INSTRUCTIONS TO FOLLOW: All lines below containing the string "multiply" are to be copied.
*** Opening of TASK INPUTS ***
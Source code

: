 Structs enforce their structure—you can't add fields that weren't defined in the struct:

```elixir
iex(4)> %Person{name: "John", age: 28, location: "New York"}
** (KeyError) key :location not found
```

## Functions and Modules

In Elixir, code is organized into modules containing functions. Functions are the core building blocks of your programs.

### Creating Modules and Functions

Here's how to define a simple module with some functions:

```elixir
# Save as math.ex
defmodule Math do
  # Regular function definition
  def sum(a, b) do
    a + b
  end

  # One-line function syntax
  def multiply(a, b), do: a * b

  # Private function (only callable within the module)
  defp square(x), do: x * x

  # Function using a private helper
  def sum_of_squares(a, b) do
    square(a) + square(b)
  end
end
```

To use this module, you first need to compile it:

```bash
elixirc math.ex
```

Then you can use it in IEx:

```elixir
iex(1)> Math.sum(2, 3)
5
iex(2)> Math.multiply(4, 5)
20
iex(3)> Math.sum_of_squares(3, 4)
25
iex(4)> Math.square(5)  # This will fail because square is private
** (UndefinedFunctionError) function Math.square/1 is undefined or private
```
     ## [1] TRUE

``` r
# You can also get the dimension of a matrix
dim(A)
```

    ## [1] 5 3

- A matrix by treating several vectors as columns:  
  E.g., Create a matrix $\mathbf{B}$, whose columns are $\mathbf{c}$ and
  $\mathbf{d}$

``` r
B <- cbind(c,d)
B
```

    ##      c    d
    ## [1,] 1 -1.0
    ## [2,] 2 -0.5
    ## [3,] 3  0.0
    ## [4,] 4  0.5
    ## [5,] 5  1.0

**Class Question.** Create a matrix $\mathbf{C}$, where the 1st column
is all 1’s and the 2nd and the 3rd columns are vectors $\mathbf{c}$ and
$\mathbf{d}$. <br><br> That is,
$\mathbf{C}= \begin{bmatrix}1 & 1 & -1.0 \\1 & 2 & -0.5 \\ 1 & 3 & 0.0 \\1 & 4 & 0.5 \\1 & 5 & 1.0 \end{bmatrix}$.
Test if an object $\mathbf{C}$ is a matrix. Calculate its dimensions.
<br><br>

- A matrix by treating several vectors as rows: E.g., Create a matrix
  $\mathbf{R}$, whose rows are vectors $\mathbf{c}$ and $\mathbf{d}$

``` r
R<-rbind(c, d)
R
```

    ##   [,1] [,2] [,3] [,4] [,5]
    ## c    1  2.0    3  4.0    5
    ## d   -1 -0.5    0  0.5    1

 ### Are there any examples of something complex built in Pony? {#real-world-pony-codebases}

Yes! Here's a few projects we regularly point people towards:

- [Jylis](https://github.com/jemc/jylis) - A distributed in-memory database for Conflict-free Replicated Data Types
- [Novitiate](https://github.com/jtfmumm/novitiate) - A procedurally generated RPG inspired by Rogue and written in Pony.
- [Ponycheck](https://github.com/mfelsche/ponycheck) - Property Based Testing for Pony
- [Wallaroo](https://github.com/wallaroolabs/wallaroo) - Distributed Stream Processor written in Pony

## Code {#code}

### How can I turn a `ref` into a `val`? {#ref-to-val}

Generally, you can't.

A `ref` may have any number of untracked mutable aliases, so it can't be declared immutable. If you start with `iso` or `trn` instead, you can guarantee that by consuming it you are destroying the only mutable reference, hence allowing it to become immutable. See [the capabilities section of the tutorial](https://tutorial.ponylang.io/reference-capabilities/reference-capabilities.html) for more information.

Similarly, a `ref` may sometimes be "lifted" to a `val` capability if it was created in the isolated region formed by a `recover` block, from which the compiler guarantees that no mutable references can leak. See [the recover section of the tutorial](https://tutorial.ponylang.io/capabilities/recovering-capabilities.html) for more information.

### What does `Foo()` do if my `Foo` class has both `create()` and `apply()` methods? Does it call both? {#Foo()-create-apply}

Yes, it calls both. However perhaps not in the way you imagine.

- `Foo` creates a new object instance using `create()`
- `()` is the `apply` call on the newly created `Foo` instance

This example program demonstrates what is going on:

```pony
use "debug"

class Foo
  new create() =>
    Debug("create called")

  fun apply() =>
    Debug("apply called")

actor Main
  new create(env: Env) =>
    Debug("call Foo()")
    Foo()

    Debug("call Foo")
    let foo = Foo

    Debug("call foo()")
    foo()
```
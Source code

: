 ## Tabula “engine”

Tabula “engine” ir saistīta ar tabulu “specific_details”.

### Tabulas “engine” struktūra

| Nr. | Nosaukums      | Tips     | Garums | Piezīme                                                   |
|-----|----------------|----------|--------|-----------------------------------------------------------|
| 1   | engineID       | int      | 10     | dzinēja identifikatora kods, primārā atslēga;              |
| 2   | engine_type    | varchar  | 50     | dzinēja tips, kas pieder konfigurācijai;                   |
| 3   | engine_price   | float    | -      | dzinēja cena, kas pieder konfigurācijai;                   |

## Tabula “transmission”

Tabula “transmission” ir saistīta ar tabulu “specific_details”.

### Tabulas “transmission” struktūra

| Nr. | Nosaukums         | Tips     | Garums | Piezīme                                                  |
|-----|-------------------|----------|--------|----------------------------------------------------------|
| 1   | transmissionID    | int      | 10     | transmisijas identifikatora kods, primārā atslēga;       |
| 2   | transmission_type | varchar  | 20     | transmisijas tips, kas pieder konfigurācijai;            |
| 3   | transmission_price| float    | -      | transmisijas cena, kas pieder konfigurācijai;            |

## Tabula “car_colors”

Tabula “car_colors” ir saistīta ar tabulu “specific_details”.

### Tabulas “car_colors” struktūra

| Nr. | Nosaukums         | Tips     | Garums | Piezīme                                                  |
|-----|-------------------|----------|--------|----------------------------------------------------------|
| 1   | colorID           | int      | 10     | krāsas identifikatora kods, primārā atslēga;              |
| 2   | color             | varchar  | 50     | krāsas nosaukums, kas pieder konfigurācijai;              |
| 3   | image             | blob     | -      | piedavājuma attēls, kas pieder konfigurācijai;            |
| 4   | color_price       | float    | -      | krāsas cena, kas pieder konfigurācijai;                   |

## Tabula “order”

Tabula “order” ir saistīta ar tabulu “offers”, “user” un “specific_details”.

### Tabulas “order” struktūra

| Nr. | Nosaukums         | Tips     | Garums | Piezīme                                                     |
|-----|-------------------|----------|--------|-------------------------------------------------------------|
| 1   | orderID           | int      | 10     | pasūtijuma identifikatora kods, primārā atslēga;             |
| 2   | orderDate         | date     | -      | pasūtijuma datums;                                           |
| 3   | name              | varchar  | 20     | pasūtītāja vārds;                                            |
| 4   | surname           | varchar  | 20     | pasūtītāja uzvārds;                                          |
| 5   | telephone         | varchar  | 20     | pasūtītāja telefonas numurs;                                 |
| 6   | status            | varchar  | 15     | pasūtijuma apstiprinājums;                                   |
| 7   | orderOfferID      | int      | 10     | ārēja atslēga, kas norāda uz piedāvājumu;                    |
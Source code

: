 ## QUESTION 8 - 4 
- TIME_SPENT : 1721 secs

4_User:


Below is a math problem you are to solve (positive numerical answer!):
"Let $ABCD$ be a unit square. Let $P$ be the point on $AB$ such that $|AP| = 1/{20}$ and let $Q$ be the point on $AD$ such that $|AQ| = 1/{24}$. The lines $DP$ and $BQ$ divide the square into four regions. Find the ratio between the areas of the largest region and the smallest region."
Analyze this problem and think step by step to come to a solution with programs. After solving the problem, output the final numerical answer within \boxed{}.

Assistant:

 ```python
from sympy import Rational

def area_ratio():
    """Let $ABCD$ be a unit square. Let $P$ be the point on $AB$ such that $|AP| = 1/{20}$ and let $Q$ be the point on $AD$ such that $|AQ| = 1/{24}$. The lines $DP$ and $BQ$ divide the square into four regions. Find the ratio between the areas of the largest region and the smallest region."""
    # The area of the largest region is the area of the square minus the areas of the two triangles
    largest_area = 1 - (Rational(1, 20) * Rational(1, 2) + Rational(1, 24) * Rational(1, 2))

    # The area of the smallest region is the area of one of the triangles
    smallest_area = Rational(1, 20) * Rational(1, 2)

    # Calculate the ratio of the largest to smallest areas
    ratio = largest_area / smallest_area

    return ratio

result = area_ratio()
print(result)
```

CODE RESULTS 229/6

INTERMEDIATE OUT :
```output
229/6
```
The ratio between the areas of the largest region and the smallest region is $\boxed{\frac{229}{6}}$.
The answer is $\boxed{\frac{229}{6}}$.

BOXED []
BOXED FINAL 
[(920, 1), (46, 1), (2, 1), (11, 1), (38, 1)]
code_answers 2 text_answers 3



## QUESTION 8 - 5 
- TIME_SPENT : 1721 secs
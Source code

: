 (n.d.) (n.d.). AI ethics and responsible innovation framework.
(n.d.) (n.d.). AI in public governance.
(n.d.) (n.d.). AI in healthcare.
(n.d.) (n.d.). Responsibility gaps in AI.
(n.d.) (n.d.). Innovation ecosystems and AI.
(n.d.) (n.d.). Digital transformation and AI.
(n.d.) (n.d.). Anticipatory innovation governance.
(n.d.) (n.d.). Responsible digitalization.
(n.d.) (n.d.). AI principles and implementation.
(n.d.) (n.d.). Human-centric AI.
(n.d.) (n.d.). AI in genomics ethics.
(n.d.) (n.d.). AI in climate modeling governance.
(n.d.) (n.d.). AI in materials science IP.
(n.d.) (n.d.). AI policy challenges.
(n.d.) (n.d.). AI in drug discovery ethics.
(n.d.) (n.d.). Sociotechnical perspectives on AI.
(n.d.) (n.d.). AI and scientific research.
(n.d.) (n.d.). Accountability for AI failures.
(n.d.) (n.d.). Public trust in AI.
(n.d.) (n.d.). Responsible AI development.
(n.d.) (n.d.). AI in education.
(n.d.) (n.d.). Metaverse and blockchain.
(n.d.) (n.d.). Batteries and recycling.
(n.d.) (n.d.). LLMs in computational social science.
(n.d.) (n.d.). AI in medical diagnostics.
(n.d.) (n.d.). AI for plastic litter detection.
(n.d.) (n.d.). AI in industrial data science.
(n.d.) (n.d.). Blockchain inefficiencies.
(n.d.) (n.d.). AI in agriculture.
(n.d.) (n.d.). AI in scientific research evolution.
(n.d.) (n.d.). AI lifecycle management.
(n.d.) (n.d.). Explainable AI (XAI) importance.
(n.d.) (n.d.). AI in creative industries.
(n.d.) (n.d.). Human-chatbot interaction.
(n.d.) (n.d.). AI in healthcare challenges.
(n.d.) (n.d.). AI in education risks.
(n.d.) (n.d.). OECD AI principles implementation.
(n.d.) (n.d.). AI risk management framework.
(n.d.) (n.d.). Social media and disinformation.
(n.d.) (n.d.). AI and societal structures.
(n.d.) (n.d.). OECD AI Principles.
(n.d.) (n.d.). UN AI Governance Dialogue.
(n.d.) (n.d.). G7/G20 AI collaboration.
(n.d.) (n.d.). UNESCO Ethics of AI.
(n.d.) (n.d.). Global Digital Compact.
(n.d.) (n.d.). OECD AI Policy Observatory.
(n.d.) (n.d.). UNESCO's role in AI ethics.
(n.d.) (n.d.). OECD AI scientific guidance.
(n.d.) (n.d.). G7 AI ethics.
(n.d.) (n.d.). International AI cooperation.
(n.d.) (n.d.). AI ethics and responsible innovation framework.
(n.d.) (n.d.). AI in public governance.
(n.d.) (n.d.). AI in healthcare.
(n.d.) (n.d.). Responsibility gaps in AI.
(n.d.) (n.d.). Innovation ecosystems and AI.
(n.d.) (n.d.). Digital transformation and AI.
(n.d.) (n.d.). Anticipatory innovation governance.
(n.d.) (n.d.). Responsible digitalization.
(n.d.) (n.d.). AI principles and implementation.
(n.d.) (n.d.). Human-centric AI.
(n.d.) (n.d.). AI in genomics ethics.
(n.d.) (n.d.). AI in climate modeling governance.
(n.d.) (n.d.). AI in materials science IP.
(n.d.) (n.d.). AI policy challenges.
*** Close of TASK INPUTS ***
RESULT OF THE TASK:
  def multiply(a, b), do: a * b
iex(2)> Math.multiply(4, 5)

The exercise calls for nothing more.